• _Stored items from a collection_

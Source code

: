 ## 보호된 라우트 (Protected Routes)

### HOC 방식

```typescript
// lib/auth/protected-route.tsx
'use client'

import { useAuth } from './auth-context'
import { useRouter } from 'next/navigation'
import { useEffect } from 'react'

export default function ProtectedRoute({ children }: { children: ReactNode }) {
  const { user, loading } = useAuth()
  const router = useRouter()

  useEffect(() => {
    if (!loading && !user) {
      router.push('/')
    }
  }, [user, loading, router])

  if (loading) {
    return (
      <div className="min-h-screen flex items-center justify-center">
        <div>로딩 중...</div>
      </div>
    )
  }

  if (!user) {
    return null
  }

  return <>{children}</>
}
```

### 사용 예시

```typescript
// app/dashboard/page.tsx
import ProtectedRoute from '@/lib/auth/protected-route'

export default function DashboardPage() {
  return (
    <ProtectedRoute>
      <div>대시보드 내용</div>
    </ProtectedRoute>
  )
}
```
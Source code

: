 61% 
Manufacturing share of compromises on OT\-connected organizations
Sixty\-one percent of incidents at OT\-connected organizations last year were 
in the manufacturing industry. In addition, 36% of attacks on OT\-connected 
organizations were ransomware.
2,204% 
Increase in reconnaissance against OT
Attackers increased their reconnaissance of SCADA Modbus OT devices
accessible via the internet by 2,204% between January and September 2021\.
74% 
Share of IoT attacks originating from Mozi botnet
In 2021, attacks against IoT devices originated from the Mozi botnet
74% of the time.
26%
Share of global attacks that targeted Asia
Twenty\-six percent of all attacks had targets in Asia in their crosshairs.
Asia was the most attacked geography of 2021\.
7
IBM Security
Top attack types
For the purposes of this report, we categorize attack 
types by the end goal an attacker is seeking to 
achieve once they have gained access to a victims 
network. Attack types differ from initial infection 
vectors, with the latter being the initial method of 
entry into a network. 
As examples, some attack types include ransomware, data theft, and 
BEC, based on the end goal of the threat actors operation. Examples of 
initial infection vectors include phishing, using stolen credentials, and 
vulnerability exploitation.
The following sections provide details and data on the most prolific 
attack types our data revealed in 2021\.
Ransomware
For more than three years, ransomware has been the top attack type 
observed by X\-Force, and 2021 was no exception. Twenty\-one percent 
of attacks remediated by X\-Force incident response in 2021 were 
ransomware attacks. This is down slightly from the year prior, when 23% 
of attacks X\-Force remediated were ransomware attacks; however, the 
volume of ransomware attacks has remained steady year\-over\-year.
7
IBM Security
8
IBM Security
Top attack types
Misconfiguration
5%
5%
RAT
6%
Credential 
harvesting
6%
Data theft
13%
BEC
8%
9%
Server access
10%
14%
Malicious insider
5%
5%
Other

• _WHAT YOU HAVE TO DO_
Print all of the entries exactly as they are written.

• _RESULT OF THE TASK_
Source code

: ## 보호된 라우트 (Protected Routes)

### HOC 방식

```typescript
// lib/auth/protected-route.tsx
'use client'

import { useAuth } from './auth-context'
import { useRouter } from 'next/navigation'
import { useEffect } from 'react'

export default function ProtectedRoute({ children }: { children: ReactNode }) {
  const { user, loading } = useAuth()
  const router = useRouter()

  useEffect(() => {
    if (!loading && !user) {
      router.push('/')
    }
  }, [user, loading, router])

  if (loading) {
    return (
      <div className="min-h-screen flex items-center justify-center">
        <div>로딩 중...</div>
      </div>
    )
  }

  if (!user) {
    return null
  }

  return <>{children}</>
}
```

### 사용 예시

```typescript
// app/dashboard/page.tsx
import ProtectedRoute from '@/lib/auth/protected-route'

export default function DashboardPage() {
  return (
    <ProtectedRoute>
      <div>대시보드 내용</div>
    </ProtectedRoute>
  )
}
```
Source code

: 61% 
Manufacturing share of compromises on OT\-connected organizations
Sixty\-one percent of incidents at OT\-connected organizations last year were 
in the manufacturing industry. In addition, 36% of attacks on OT\-connected 
organizations were ransomware.
2,204% 
Increase in reconnaissance against OT
Attackers increased their reconnaissance of SCADA Modbus OT devices
accessible via the internet by 2,204% between January and September 2021\.
74% 
Share of IoT attacks originating from Mozi botnet
In 2021, attacks against IoT devices originated from the Mozi botnet
74% of the time.
26%
Share of global attacks that targeted Asia
Twenty\-six percent of all attacks had targets in Asia in their crosshairs.
Asia was the most attacked geography of 2021\.
7
IBM Security
Top attack types
For the purposes of this report, we categorize attack 
types by the end goal an attacker is seeking to 
achieve once they have gained access to a victims 
network. Attack types differ from initial infection 
vectors, with the latter being the initial method of 
entry into a network. 
As examples, some attack types include ransomware, data theft, and 
BEC, based on the end goal of the threat actors operation. Examples of 
initial infection vectors include phishing, using stolen credentials, and 
vulnerability exploitation.
The following sections provide details and data on the most prolific 
attack types our data revealed in 2021\.
Ransomware
For more than three years, ransomware has been the top attack type 
observed by X\-Force, and 2021 was no exception. Twenty\-one percent 
of attacks remediated by X\-Force incident response in 2021 were 
ransomware attacks. This is down slightly from the year prior, when 23% 
of attacks X\-Force remediated were ransomware attacks; however, the 
volume of ransomware attacks has remained steady year\-over\-year.
7
IBM Security
8
IBM Security
Top attack types
Misconfiguration
5%
5%
RAT
6%
Credential 
harvesting
6%
Data theft
13%
BEC
8%
9%
Server access
10%
14%
Malicious insider
5%
5%
Other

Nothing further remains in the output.